Cylindrical mesh thistle feeder will serve six finches here served at one time.
NORTH ADAMS, Mass. — If ever there was a snow storm to remember it was that of early May in our Berkshires.
Forewarned by the aggressive weather watchers to inform us of the approaching tempest, one may wonder how our birds reacted to atmospheric signs that animals first perceive. Flocking birds of assorted genera appeared stunned by the daunting freeze that enveloped both the world of people and the spring migrating birds eager to resume nesting and procreation of their progeny.
All night the swirling snow fell in the valleys and foothills, and I felt concern for our cheerful charmers that must outlast the shivering cold swept upon them as they would take shelter and conserve their frail body heat. During the stark morning, like a banshee from hell, the storm stoked up still more threatening snow whirling with surging winds, driving hungry finches to my porch feeders, eager to find replenishing seeds as plentiful as a turning cornucopia at Tor's Avian Diner.
Spurred by an intuitive voice, I drove to Ocean State to buy more striped sunflower seeds and the general mix for sparrows as well. Home again, I spread seeds across the porch railing, here two stories up, and set the table complete with hanging baskets and cylinders ready for the avian nomads about to appear. There was some sweet singing with a low urgency coming from the adjacent tall elm tree, its delicate chartreuse blossoms taking a beating from remnant winter's freezing fangs.
Much to my surprise, not long after I retreated indoors, did a virtual flock of goldfinches find the seeds. This feeding flock was comprised of pale gray-green females and showy bold yellow males that flit and hopped about in the shelter under the porch above. Eagerly they explored the unfamiliar feeders of different design. As the day wore on, the overall flock beginning with six to seven birds became astonishing 17-18 goldfinches. With no idea that I would host so many finches at once, I was in a state of reverie.

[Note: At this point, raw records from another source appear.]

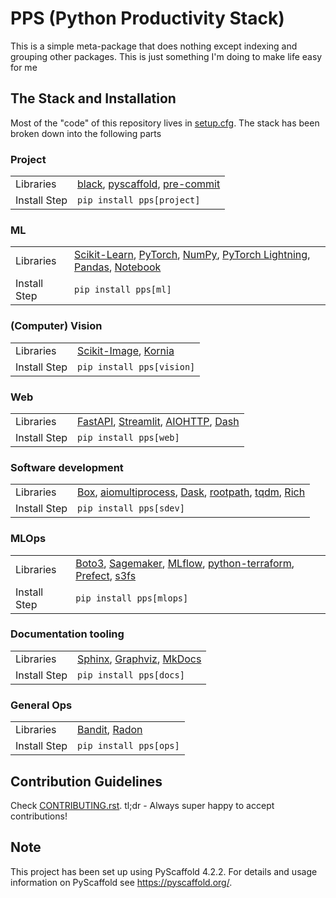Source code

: # PPS (Python Productivity Stack)



This is a simple meta-package that does nothing except indexing and grouping other packages. This is just something I'm doing to make life easy for me



## The Stack and Installation

Most of the "code" of this repository lives in [setup.cfg](./setup.cfg). The stack has been broken down into the following parts

### Project

|     |   |
|--------------|---|
| Libraries                |  [black](https://black.readthedocs.io/en/stable/), [pyscaffold](https://pyscaffold.org/en/stable/), [pre-commit](https://pre-commit.com/)  |
| Install Step             | `pip install pps[project]` |

### ML

|     |   |
|--------------|---|
| Libraries                |  [Scikit-Learn](https://scikit-learn.org/stable/), [PyTorch](https://pytorch.org/), [NumPy](https://numpy.org/), [PyTorch Lightning](https://www.pytorchlightning.ai/), [Pandas](https://pandas.pydata.org/), [Notebook](https://jupyter.org/)   |
| Install Step             | `pip install pps[ml]` |

### (Computer) Vision 

|     |   |
|--------------|---|
| Libraries                |  [Scikit-Image](https://scikit-image.org/), [Kornia](https://kornia.readthedocs.io/en/latest/)  |
| Install Step             | `pip install pps[vision]` |

### Web

|     |   |
|--------------|---|
| Libraries                |  [FastAPI](https://fastapi.tiangolo.com/), [Streamlit](https://streamlit.io/), [AIOHTTP](https://docs.aiohttp.org/en/stable/), [Dash](https://plotly.com/dash/) |
| Install Step             | `pip install pps[web]` |


### Software development

|     |   |
|--------------|---|
| Libraries                | [Box](https://pypi.org/project/python-box/), [aiomultiprocess](https://aiomultiprocess.omnilib.dev/en/stable/), [Dask](https://www.dask.org/), [rootpath](https://pypi.org/project/rootpath/), [tqdm](https://tqdm.github.io/), [Rich](https://rich.readthedocs.io/en/latest/)  |
| Install Step             | `pip install pps[sdev]` |

### MLOps

|     |   |
|--------------|---|
| Libraries                |  [Boto3](https://boto3.amazonaws.com/v1/documentation/api/latest/index.html), [Sagemaker](https://sagemaker.readthedocs.io/en/stable/), [MLflow](https://mlflow.org/), [python-terraform](https://github.com/beelit94/python-terraform), [Prefect](https://www.prefect.io/), [s3fs](https://github.com/fsspec/s3fs/)  |
| Install Step             | `pip install pps[mlops]` |

### Documentation tooling

|     |   |
|--------------|---|
| Libraries                |  [Sphinx](https://www.sphinx-doc.org/en/master/), [Graphviz](https://graphviz.org/), [MkDocs](https://www.mkdocs.org/)  |
| Install Step             | `pip install pps[docs]` |


### General Ops

|     |   |
|--------------|---|
| Libraries                |  [Bandit](https://bandit.readthedocs.io/en/latest/), [Radon](https://radon.readthedocs.io/en/latest/)  |
| Install Step             | `pip install pps[ops]` |


## Contribution Guidelines

Check [CONTRIBUTING.rst](./CONTRIBUTING.rst). tl;dr - Always super happy to accept contributions!

<!-- pyscaffold-notes -->

## Note

This project has been set up using PyScaffold 4.2.2. For details and usage
information on PyScaffold see https://pyscaffold.org/.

The cylindrical thistle feeder hangs free to swing in a breeze, that seemed as busy as bees building a honeycomb, as five to six birds at once vied for stable footholds. After brief squabbles with flashing wings and feisty beaks tussling they settle down for prying the thin seeds from the galvanized screen. I began a photo shoot with a telephoto lens to get some documentary images that later would be enhanced by the editing capability of my iMac and iPhoto library, some credible quality for greeting cards.

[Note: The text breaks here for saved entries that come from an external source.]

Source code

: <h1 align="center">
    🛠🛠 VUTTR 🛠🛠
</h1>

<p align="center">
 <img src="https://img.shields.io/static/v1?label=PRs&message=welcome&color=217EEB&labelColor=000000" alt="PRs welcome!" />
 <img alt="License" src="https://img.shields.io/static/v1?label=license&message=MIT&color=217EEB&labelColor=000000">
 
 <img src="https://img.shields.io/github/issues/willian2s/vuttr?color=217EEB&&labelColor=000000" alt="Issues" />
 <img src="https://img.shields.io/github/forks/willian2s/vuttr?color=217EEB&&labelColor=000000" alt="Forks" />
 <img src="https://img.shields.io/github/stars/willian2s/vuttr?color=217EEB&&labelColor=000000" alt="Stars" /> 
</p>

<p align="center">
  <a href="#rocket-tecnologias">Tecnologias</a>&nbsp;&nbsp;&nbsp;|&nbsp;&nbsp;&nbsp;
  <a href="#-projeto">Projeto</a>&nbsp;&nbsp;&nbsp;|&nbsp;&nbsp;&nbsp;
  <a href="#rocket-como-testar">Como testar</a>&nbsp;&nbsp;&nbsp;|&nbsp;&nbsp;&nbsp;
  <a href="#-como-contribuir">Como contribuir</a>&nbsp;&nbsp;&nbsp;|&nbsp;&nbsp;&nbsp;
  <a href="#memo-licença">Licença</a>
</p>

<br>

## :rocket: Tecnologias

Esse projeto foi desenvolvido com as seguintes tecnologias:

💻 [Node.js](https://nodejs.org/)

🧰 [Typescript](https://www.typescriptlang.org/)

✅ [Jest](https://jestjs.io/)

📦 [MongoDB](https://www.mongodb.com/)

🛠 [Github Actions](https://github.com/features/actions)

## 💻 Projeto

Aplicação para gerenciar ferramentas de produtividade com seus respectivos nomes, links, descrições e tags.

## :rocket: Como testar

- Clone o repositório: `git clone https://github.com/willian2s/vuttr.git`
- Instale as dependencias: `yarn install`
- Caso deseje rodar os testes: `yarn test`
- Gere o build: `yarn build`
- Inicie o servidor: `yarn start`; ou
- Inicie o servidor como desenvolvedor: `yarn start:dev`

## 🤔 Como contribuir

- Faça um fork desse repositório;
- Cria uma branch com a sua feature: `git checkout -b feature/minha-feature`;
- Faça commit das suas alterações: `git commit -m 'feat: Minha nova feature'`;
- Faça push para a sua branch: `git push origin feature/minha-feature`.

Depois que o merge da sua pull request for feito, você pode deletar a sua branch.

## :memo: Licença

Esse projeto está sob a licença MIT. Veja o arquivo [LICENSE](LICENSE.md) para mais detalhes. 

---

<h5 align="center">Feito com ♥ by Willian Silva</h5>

But heretofore unexpected to my diner during a snowstorm, a bold colorful bird burst upon the railing causing me to experience elation, an answer to a prayer. Rose-breasted grosbeak! My heartbeat lep for joy! All birders revere this spring herald as among the chief birds to wish for.

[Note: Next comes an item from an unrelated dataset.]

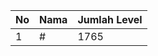 | No | Nama            | Jumlah Level |
|----|-----------------|--------------|
| 1  | #    |    1765        |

Wearing a rosy red kerchief about neck and breast, the male bird shows a black hood above and a surrounding white below, black wings and white wing bars, and black and white tail.
Unmistakable. No other bird is similar here in the Northeast.
My elation was like a child peering into his taffy box bought at the corner candy store called "happy surprise." To attract its attention, one may twist the toy Audubon bird call. Apply the resin to make bird music. Within 10 minutes, a second male grosbeak arrived, and I wondered about family status, namely was the first bird an alpha male, the dominant bird when in a group? On day two, the alpha male did chase away Bird 2, so this may be the enclosed peck order implicit in their social profile, or Bird 2 may be its offspring.
Other birds seen to frequent my avian diner are boisterous Carolina wren, with strong white eyebrow and bobtail wagging, its syrupy chatter announcing its sterling presence. Downy woodpeckers also prefer suet cakes. See the smaller chipping sparrow with black on white eyebrow, auburn crown, grey cheek and underfeathers, known for its persistent "chip" call.
Grackles have yellow eyes and shimmering bronzy contour feathers. Only a few starlings arrive with light spots on sparkling hues on deep sable; house finches are a mainstay streaked underneath, and front shading to a reddish head, they often chirp a twizzy song and nest on man-made porches and inside lanterns. If a glass panel is missing from its polygon, house finches will nest under a night light regardless.
And just today, Sunday, a catbird is here, preferring bread crumbs. And can you believe it? Picture this — for the third day now at 2:36 p.m. — a male rose-breasted grosbeak! And on Day 4, a female grosbeak at last tries to feed beside her mate in a basket feeder but is rebuffed and flies off. Looking like a large plump sparrow streaked brown on white, she will return despite the rain, equip with a stout conical beak adept at cracking sunflower seeds. Total grosbeaks seen is three males and two females, day after day thereafter. After Day 7 all grosbeaks were gone.
Other grosbeaks include the stunning blue grosbeak, its contour feathers more tropical with a waxy luster, and sparkling neon green primary wing-feather edges. When I lived in North Truro on Cape Cod, at last my prayer was answered when one appeared on deck, the feeder made from an old BX cable spool. Grosbeaks are large finches so named for their thick sturdy bills. Small flocks migrate south to overwinter in South America, migrating north in spring to nest in coniferous forests.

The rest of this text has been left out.